Task prompt:
From the first line of the entries through the line containing "# Forest Cover", output everything exactly except the pictures.

[[ Material shown, beginning ]]

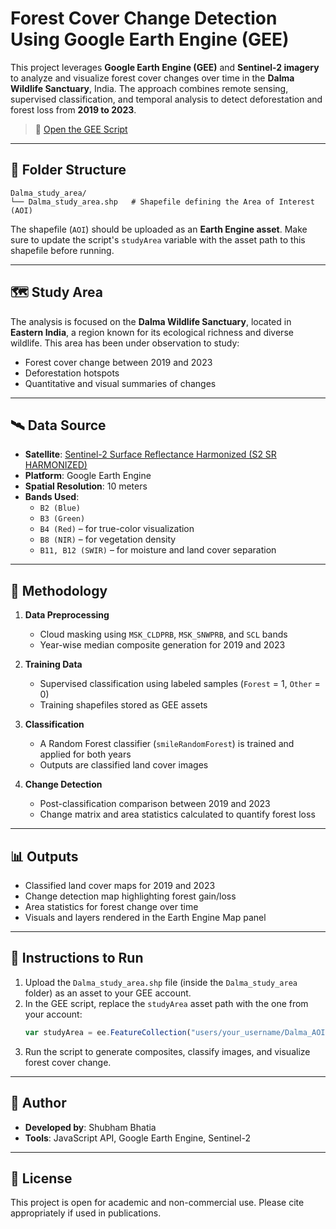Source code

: 
# Forest Cover Change Detection Using Google Earth Engine (GEE)

This project leverages **Google Earth Engine (GEE)** and **Sentinel-2 imagery** to analyze and visualize forest cover changes over time in the **Dalma Wildlife Sanctuary**, India. The approach combines remote sensing, supervised classification, and temporal analysis to detect deforestation and forest loss from **2019 to 2023**.

> 🔗 [Open the GEE Script](https://code.earthengine.google.com/a83f96ed1a98086467c10db9a9001b7b)

---

## 📁 Folder Structure

```
Dalma_study_area/
└── Dalma_study_area.shp   # Shapefile defining the Area of Interest (AOI)
```

The shapefile (`AOI`) should be uploaded as an **Earth Engine asset**. Make sure to update the script's `studyArea` variable with the asset path to this shapefile before running.

---

## 🗺️ Study Area

The analysis is focused on the **Dalma Wildlife Sanctuary**, located in **Eastern India**, a region known for its ecological richness and diverse wildlife. This area has been under observation to study:

- Forest cover change between 2019 and 2023
- Deforestation hotspots
- Quantitative and visual summaries of changes

---

## 🛰️ Data Source

- **Satellite**: [Sentinel-2 Surface Reflectance Harmonized (S2 SR HARMONIZED)](https://developers.google.com/earth-engine/datasets/catalog/COPERNICUS_S2_SR_HARMONIZED)
- **Platform**: Google Earth Engine
- **Spatial Resolution**: 10 meters
- **Bands Used**:
  - `B2 (Blue)`
  - `B3 (Green)`
  - `B4 (Red)` – for true-color visualization
  - `B8 (NIR)` – for vegetation density
  - `B11, B12 (SWIR)` – for moisture and land cover separation

---

## 🧪 Methodology

1. **Data Preprocessing**
   - Cloud masking using `MSK_CLDPRB`, `MSK_SNWPRB`, and `SCL` bands
   - Year-wise median composite generation for 2019 and 2023

2. **Training Data**
   - Supervised classification using labeled samples (`Forest` = 1, `Other` = 0)
   - Training shapefiles stored as GEE assets

3. **Classification**
   - A Random Forest classifier (`smileRandomForest`) is trained and applied for both years
   - Outputs are classified land cover images

4. **Change Detection**
   - Post-classification comparison between 2019 and 2023
   - Change matrix and area statistics calculated to quantify forest loss

---

## 📊 Outputs

- Classified land cover maps for 2019 and 2023
- Change detection map highlighting forest gain/loss
- Area statistics for forest change over time
- Visuals and layers rendered in the Earth Engine Map panel

---

## 🔧 Instructions to Run

1. Upload the `Dalma_study_area.shp` file (inside the `Dalma_study_area` folder) as an asset to your GEE account.
2. In the GEE script, replace the `studyArea` asset path with the one from your account:
   ```javascript
   var studyArea = ee.FeatureCollection("users/your_username/Dalma_AOI");
   ```
3. Run the script to generate composites, classify images, and visualize forest cover change.

---

## 📌 Author

- **Developed by**: Shubham Bhatia
- **Tools**: JavaScript API, Google Earth Engine, Sentinel-2

---

## 📜 License

This project is open for academic and non-commercial use. Please cite appropriately if used in publications.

[[ Material shown, end ]]

Solution:
Source code

: 
# Forest Cover Change Detection Using Google Earth Engine (GEE)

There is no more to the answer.